▶ [SUPPLIED INFORMATION]

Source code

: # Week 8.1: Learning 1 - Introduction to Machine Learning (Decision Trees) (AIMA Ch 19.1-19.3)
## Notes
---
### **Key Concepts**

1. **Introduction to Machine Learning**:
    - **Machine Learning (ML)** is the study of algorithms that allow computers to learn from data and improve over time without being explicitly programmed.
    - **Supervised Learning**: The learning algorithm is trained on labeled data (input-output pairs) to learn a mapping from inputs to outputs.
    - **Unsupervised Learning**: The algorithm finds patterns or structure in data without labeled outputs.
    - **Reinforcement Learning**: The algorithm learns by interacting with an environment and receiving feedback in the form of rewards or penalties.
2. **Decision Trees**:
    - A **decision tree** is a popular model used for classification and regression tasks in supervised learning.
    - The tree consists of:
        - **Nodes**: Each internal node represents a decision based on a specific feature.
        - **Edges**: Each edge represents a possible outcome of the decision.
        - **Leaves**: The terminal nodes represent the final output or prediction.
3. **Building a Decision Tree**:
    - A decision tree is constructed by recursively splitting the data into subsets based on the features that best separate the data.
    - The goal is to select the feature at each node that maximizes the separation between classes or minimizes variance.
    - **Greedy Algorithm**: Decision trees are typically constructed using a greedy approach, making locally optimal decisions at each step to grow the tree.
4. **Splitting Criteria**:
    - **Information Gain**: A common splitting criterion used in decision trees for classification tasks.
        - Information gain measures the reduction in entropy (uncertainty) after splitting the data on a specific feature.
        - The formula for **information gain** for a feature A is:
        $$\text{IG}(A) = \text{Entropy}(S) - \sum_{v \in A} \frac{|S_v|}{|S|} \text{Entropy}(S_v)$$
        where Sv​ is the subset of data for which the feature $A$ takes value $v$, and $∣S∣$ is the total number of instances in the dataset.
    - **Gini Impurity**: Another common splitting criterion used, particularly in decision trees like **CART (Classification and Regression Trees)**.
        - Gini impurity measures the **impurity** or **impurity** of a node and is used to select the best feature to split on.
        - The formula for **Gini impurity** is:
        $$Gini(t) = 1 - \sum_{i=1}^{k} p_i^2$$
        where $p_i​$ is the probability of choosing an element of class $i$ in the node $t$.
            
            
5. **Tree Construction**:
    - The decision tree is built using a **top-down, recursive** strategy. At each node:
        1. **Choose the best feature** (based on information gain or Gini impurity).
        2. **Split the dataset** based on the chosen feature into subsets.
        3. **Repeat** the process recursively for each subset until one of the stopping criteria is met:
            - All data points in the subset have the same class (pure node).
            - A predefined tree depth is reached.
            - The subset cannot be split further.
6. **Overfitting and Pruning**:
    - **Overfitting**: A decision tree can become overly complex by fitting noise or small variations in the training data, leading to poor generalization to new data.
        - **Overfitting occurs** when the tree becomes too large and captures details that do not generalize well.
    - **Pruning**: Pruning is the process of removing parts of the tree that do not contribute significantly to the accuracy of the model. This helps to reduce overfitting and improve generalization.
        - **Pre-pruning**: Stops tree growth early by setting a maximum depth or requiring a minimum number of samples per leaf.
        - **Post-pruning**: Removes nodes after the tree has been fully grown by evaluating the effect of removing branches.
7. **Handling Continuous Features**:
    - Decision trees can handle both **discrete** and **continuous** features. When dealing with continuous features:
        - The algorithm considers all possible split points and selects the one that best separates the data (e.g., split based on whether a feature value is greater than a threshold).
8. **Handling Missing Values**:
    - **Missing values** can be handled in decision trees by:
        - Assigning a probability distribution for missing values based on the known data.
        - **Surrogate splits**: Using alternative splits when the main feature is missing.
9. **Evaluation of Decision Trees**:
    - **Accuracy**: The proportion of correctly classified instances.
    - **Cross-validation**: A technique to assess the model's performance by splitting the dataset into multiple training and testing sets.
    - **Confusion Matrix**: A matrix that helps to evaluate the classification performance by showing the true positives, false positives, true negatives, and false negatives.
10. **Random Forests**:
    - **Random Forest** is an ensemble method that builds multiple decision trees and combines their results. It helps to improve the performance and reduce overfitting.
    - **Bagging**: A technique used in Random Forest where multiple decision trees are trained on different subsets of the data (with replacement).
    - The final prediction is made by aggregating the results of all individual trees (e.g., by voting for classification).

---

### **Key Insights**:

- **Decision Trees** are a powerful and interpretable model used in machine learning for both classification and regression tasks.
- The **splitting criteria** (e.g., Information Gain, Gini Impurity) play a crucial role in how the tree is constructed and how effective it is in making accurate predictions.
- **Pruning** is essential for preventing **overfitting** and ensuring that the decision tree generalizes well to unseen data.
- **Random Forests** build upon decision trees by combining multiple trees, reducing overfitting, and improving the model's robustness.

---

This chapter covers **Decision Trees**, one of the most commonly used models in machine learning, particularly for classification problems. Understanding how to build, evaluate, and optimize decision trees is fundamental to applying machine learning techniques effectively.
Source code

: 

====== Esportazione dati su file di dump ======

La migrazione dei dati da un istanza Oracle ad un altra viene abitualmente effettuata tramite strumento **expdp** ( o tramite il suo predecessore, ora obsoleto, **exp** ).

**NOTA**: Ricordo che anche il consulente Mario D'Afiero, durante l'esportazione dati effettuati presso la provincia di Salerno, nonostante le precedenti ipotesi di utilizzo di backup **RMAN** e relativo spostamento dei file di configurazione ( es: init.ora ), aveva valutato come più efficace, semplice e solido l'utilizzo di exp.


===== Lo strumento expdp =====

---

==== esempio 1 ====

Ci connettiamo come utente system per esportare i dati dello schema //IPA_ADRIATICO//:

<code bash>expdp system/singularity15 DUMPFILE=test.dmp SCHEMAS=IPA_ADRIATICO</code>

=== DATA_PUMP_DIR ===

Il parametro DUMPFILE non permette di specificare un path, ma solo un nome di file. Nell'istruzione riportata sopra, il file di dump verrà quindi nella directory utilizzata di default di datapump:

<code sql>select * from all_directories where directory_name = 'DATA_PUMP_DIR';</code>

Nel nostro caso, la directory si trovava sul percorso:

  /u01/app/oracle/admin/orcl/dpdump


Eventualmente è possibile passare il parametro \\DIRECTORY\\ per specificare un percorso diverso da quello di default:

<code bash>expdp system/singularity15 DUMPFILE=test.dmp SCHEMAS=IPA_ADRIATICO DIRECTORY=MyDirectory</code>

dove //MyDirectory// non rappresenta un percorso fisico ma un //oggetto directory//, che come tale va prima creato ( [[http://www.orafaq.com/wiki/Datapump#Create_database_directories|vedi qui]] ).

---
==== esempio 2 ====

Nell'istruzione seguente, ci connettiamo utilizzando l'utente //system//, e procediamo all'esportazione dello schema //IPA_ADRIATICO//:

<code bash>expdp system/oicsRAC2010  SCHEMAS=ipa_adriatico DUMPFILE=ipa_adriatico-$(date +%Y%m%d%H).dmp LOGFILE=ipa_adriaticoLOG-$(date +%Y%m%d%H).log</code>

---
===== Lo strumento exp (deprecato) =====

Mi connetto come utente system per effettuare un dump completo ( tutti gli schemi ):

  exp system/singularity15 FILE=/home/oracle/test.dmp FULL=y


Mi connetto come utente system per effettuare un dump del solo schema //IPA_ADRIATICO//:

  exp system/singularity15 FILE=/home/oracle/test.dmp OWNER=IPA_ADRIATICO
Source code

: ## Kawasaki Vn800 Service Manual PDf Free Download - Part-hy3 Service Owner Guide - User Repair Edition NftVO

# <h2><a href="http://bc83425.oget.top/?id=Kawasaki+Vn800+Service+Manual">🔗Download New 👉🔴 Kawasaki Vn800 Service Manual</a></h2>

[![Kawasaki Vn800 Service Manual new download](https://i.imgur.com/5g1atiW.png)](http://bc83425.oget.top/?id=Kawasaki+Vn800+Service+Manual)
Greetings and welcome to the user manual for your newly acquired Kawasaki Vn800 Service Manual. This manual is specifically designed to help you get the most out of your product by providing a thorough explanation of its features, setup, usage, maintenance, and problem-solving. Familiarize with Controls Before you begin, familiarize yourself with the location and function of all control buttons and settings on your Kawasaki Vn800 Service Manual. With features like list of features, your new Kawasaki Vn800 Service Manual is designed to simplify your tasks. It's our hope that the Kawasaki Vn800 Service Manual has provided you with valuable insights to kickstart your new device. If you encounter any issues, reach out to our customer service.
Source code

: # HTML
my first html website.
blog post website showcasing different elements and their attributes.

▶ [EXERCISE OBJECTIVE]
All lines from the start of the entries through the line where "- **Machine Learning" sits should be duplicated exactly, with nothing else in the output.

▶ [ANSWER SECTION]
Source code

: # Week 8.1: Learning 1 - Introduction to Machine Learning (Decision Trees) (AIMA Ch 19.1-19.3)
## Notes
---
### **Key Concepts**

1. **Introduction to Machine Learning**:
    - **Machine Learning (ML)** is the study of algorithms that allow computers to learn from data and improve over time without being explicitly programmed.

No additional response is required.